[[ GIVEN ENTRIES, beginning ]]

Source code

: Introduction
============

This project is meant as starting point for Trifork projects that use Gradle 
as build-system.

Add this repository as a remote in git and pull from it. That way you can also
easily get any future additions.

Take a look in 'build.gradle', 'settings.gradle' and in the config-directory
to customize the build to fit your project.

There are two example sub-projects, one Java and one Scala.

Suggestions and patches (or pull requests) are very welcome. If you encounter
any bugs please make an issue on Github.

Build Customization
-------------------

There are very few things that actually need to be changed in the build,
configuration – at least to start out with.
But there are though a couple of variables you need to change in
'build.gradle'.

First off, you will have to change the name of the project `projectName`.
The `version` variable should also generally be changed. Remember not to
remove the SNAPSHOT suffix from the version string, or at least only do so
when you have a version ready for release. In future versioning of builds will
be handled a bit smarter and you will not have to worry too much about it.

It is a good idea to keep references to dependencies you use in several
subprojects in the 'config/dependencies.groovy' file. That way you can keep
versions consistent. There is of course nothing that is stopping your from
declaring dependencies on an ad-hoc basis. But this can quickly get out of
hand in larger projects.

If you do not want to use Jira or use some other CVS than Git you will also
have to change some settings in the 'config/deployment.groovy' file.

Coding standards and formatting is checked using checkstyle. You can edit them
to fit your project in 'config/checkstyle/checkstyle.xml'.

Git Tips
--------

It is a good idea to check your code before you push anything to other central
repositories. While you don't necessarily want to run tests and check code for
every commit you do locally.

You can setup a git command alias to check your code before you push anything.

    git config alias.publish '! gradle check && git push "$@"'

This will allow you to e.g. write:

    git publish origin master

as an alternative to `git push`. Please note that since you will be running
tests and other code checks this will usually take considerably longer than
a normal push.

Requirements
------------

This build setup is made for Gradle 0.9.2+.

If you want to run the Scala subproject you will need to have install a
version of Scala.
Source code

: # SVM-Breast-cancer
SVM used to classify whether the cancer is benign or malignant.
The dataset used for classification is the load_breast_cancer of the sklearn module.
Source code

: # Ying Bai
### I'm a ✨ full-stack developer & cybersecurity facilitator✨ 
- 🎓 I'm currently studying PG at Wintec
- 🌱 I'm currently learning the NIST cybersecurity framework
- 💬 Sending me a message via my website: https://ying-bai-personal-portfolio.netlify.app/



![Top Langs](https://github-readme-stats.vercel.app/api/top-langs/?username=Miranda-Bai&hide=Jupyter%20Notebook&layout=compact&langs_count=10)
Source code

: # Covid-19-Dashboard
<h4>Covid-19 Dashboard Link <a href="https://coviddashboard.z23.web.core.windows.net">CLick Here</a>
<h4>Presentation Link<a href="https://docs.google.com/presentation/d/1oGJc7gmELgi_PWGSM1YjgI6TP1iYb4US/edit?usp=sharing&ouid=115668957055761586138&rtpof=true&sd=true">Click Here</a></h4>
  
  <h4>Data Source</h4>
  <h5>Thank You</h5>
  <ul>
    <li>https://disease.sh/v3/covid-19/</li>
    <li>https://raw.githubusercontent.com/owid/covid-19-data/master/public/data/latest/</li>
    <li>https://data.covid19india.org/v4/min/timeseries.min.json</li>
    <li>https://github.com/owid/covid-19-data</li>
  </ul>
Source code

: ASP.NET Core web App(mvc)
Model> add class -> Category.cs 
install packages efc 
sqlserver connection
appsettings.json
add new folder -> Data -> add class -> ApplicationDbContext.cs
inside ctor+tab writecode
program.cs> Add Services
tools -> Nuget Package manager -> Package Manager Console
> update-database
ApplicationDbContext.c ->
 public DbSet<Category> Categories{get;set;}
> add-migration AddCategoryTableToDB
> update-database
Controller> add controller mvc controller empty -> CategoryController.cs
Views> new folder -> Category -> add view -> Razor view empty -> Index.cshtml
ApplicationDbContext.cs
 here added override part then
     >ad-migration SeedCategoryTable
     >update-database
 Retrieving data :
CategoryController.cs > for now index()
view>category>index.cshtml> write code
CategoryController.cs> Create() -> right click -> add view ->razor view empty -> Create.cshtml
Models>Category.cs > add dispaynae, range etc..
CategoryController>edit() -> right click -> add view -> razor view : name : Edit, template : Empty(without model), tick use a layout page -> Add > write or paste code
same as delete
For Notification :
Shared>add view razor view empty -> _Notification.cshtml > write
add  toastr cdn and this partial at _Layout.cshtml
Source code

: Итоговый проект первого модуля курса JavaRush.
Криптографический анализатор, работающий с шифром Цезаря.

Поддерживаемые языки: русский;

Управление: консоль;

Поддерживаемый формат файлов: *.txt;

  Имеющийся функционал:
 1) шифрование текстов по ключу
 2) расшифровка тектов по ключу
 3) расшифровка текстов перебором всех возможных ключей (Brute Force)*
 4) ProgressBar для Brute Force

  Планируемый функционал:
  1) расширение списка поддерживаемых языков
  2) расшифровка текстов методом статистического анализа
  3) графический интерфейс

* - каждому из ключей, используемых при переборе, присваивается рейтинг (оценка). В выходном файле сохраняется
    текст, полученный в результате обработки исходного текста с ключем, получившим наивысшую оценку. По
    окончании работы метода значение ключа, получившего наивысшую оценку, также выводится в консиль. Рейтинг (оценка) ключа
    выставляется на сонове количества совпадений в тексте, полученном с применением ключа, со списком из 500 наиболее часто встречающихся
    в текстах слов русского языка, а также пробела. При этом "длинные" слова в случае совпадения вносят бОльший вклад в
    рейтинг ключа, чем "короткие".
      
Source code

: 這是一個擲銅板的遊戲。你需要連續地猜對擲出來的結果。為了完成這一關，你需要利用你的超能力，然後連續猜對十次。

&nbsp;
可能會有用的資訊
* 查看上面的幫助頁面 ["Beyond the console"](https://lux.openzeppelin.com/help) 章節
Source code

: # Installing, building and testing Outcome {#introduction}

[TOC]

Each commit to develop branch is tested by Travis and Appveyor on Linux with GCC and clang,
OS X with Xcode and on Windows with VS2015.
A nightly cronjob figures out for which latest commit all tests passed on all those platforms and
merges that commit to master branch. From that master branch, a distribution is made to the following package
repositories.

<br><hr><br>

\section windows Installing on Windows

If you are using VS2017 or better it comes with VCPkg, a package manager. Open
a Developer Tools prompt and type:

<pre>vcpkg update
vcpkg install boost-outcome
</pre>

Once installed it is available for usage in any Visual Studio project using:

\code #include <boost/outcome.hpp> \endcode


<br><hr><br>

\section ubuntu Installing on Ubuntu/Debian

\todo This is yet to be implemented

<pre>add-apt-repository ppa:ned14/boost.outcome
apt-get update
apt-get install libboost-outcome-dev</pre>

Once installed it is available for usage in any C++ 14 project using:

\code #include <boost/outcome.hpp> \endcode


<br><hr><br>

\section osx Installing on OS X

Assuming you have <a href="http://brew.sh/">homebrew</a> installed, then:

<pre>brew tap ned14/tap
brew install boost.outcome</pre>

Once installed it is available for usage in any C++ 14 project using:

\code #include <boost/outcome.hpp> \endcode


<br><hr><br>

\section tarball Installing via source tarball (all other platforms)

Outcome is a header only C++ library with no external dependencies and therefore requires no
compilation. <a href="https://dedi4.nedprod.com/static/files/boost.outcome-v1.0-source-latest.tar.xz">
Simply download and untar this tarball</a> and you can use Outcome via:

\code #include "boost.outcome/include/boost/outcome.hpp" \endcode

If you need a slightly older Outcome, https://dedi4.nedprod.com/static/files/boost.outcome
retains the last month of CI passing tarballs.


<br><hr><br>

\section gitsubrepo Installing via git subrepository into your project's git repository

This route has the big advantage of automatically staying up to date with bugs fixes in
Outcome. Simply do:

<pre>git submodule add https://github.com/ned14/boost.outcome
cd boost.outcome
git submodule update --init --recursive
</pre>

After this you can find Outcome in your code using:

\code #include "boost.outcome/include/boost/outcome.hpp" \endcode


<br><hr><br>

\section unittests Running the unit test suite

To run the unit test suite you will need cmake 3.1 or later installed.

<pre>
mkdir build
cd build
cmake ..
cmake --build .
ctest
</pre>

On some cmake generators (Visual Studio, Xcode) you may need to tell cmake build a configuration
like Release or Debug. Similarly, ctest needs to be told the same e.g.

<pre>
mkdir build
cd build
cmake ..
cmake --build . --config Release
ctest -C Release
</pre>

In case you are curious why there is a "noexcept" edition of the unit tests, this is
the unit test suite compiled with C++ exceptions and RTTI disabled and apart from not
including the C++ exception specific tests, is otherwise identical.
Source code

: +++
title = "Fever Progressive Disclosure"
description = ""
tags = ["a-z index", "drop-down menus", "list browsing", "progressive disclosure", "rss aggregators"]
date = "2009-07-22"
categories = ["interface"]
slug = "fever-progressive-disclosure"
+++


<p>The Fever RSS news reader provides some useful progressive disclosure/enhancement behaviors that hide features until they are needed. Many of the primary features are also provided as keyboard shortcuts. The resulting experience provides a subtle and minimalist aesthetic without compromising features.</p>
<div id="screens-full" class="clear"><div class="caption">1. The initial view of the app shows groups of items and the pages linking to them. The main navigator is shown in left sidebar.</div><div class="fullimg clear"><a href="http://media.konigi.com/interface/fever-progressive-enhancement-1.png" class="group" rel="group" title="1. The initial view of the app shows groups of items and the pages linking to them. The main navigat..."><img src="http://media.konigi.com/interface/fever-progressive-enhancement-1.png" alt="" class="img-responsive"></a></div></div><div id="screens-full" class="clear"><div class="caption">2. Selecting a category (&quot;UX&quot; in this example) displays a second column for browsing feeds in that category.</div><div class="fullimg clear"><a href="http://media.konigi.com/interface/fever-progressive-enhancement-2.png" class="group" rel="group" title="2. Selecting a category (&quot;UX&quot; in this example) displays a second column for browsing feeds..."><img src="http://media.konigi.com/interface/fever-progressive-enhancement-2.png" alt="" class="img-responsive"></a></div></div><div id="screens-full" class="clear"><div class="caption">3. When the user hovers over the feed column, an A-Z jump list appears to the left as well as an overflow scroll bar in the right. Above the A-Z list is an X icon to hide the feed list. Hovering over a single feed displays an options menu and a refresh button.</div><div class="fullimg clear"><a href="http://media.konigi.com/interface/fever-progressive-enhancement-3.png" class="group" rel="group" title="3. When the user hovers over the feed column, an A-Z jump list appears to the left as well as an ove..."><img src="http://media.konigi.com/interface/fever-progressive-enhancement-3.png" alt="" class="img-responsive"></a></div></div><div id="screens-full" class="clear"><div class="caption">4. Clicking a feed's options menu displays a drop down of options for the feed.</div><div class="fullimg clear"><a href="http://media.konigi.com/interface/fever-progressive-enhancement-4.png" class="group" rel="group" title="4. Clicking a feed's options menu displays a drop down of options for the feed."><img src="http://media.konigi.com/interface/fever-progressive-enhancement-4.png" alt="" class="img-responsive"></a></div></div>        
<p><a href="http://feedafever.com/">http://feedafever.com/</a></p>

[[ GIVEN ENTRIES, end ]]

▶ YOUR OBJECTIVE
Every line above that holds the word "future" is to be found and copied.

▶ ANSWER TO THIS TASK
easily get any future additions.
when you have a version ready for release. In future versioning of builds will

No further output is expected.